Another is that Lee knew full well how timid McClellan was, and also knew that concerted action by corps commanders was not a Union strength. Lee had taken the measure of McClellan many times and found him wanting as a field commander. While the Army of the Potomac was large, it was not as destructive as all that. However, after two weeks of marching and fighting in the late summer heat, Lee’s ranks were thin. He knew that even a badly handled but colossal force could run over his weakened host in a morning, but he gambled McClellan would wait for Lee…or just march away.
So Lee waited.
Better scribes than I have described the day of bloodletting that was the battle of Antietam/Sharpsburg, so I won't duplicate those efforts or paraphrase from them. The critical thing to remember about the slaughters of 17 September at the bridge or the wheat field or the cornfield or anywhere else is that the fight was an uncoordinated mess that actually used less than 40% of the available Union forces. By the time McClellan stopped fighting, not only was Lee’s thinned army pretty well beaten, but the time was only late afternoon, with as much as another three hours of daylight left. The 22,000 plus casualties incurred had mostly been in the morning, and the fighting slowed to a smoke-choked crawl by noon. McClellan had the power to destroy Lee and the Army of Northern Virginia then and there.
But he didn't.
Little Mac enjoyed having his army, not using it for fighting. The result was a tactical draw, but a partial Federal victory for having turned Lee back to Virginia again. But it disgusted the Federal commanders enough to prompt McClellan's replacement two months later, and the battle itself affected the mid-term elections and the subsequent conflict not at all. But, once rid of McClellan, the Army of the Potomac could fight on its own terms. While many point to Antietam as being important for the release of the Emancipation Proclamation, in fact, it was little more than coincidental. Nor was America’s bloodiest single day of battle very impressive to Europe or anyone else outside the country. Antietam, while legendary for many reasons, simply was neither decisive nor even important as Civil War battles go. It decided nothing, other than showing everyone that McClellan, while an excellent organizer, didn’t know what he was doing when it came to fighting, and was too timid to just bull his way to victory.
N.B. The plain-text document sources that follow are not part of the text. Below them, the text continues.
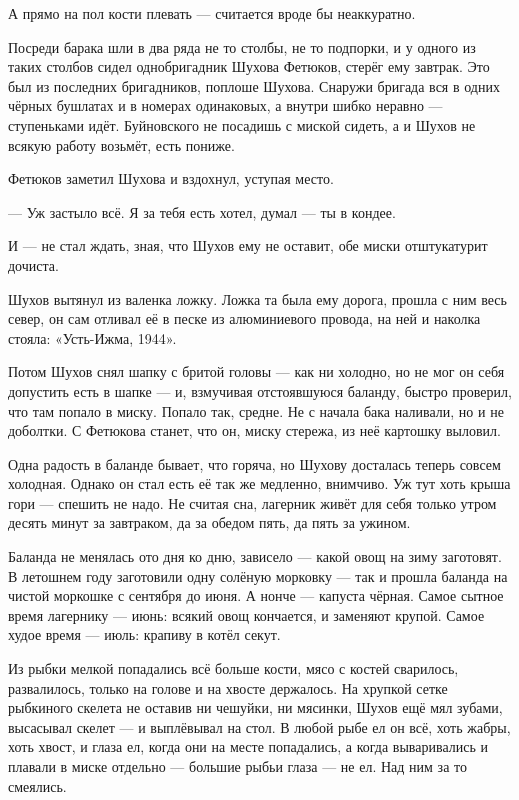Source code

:А прямо на пол кости плевать --- считается вроде бы неаккуратно.

Посреди барака шли в два ряда не то столбы, не то подпорки, и у одного из таких столбов сидел однобригадник Шухова Фетюков, стерёг ему завтрак. Это был из последних бригадников, поплоше Шухова. Снаружи бригада вся в одних чёрных бушлатах и в номерах одинаковых, а внутри шибко неравно --- ступеньками идёт. Буйновского не посадишь с миской сидеть, а и Шухов не всякую работу возьмёт, есть пониже.

Фетюков заметил Шухова и вздохнул, уступая место.

--- Уж застыло всё. Я за тебя есть хотел, думал --- ты в кондее.

И --- не стал ждать, зная, что Шухов ему не оставит, обе миски отштукатурит дочиста.

Шухов вытянул из валенка ложку. Ложка та была ему дорога, прошла с ним весь север, он сам отливал её в песке из алюминиевого провода, на ней и наколка стояла: «Усть-Ижма, 1944».

Потом Шухов снял шапку с бритой головы --- как ни холодно, но не мог он себя допустить есть в шапке --- и, взмучивая отстоявшуюся баланду, быстро проверил, что там попало в миску. Попало так, средне. Не с начала бака наливали, но и не доболтки. С Фетюкова станет, что он, миску стережа, из неё картошку выловил.

Одна радость в баланде бывает, что горяча, но Шухову досталась теперь совсем холодная. Однако он стал есть её так же медленно, внимчиво. Уж тут хоть крыша гори --- спешить не надо. Не считая сна, лагерник живёт для себя только утром десять минут за завтраком, да за обедом пять, да пять за ужином.

Баланда не менялась ото дня ко дню, зависело --- какой овощ на зиму заготовят. В летошнем году заготовили одну солёную морковку --- так и прошла баланда на чистой моркошке с сентября до июня. А нонче --- капуста чёрная. Самое сытное время лагернику --- июнь: всякий овощ кончается, и заменяют крупой. Самое худое время --- июль: крапиву в котёл секут.

Из рыбки мелкой попадались всё больше кости, мясо с костей сварилось, развалилось, только на голове и на хвосте держалось. На хрупкой сетке рыбкиного скелета не оставив ни чешуйки, ни мясинки, Шухов ещё мял зубами, высасывал скелет --- и выплёвывал на стол. В любой рыбе ел он всё, хоть жабры, хоть хвост, и глаза ел, когда они на месте попадались, а когда вываривались и плавали в миске отдельно --- большие рыбьи глаза --- не ел. Над ним за то смеялись.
The Devil’s Own Day: Shiloh and the American Civil War
I’ll not make a case for Shiloh being any more decisive than Antietam, but I will say it had a greater effect on the course of the conflict than anything that happened in the Eastern Theater in 1862.
The Devil’s Own Day depicts Shiloh as a soldier’s battle, where neither commander truly had control of the fighting, where corporals could make as large a strategic decision as a colonel, and where from before sunup to nearly sundown on that first terrible day, no one was certain of the outcome. Available from your favorite bookseller or from me if you want an autograph.
Coming Up…
Leviathan Awakening
Six Ways to Rewrite History IV
And Finally...
On 14 September:
1752: The calendars skipped ahead by eleven days in the British Isles and its colonies. The change from the Julian calendar to the Georgian calendar, directed by Parliament in 1750, was to better place/control where Easter fell, which is the first Sunday after the first full moon after the spring solstice.
2006: Germany ordained the first three rabbis since 1933, in Dresden. German Jewry had been harder hit by the Holocaust/Showa than any other country (nearly 99% of German Jews were killed or displaced). It took a great deal more time to not only build a yeshiva community, but to encourage enough people to commit to the scholarship.
And today is NATIONAL PARENTS DAY OFF. Yeah, sure; pull the other one, pal.